[Dataset extract — start]

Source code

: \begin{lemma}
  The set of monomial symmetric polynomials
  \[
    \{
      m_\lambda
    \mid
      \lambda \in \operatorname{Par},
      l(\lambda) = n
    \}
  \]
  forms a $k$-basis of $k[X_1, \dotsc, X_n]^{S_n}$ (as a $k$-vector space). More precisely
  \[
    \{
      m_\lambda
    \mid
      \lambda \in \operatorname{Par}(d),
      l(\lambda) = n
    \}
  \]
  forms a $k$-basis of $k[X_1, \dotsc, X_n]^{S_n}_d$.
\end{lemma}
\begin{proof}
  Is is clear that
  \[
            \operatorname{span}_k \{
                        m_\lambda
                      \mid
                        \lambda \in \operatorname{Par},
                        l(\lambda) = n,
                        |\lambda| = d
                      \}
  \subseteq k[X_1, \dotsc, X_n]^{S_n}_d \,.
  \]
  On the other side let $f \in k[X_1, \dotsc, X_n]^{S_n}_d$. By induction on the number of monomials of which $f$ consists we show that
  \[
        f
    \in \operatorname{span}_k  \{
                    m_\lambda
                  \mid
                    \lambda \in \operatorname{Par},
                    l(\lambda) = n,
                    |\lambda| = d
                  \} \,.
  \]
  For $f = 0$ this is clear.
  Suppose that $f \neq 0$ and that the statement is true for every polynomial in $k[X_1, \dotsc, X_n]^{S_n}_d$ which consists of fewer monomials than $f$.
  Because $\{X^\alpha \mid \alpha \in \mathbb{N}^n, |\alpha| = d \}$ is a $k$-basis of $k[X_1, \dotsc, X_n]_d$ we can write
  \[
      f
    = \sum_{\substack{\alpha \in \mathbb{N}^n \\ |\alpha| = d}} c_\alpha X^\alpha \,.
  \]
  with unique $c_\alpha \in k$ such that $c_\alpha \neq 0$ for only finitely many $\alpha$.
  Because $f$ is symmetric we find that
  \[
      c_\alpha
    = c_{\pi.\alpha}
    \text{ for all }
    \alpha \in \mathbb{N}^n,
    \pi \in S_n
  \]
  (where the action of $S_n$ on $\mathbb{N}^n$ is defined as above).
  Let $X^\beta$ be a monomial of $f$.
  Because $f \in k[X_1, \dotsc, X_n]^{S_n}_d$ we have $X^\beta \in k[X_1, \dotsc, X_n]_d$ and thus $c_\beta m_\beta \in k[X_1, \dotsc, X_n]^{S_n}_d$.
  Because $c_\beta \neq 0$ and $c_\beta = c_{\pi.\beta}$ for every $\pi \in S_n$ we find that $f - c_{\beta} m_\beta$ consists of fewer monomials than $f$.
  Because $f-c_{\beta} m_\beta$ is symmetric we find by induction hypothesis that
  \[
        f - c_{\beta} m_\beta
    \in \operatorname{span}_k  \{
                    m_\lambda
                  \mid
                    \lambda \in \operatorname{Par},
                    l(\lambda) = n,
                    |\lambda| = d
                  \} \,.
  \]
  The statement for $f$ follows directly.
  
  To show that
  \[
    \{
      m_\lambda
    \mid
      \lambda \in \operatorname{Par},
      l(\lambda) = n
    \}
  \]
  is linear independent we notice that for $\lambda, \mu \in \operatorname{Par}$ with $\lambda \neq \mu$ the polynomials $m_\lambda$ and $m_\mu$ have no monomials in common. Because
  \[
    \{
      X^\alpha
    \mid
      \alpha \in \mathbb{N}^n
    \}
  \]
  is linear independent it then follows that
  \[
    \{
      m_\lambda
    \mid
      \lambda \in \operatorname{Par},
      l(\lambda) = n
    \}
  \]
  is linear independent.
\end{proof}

[Dataset extract — finish]

_Prompt_: Search the records above for the string "follows". Report each line that has it.

_Exercise solution_:
  The statement for $f$ follows directly.
  is linear independent it then follows that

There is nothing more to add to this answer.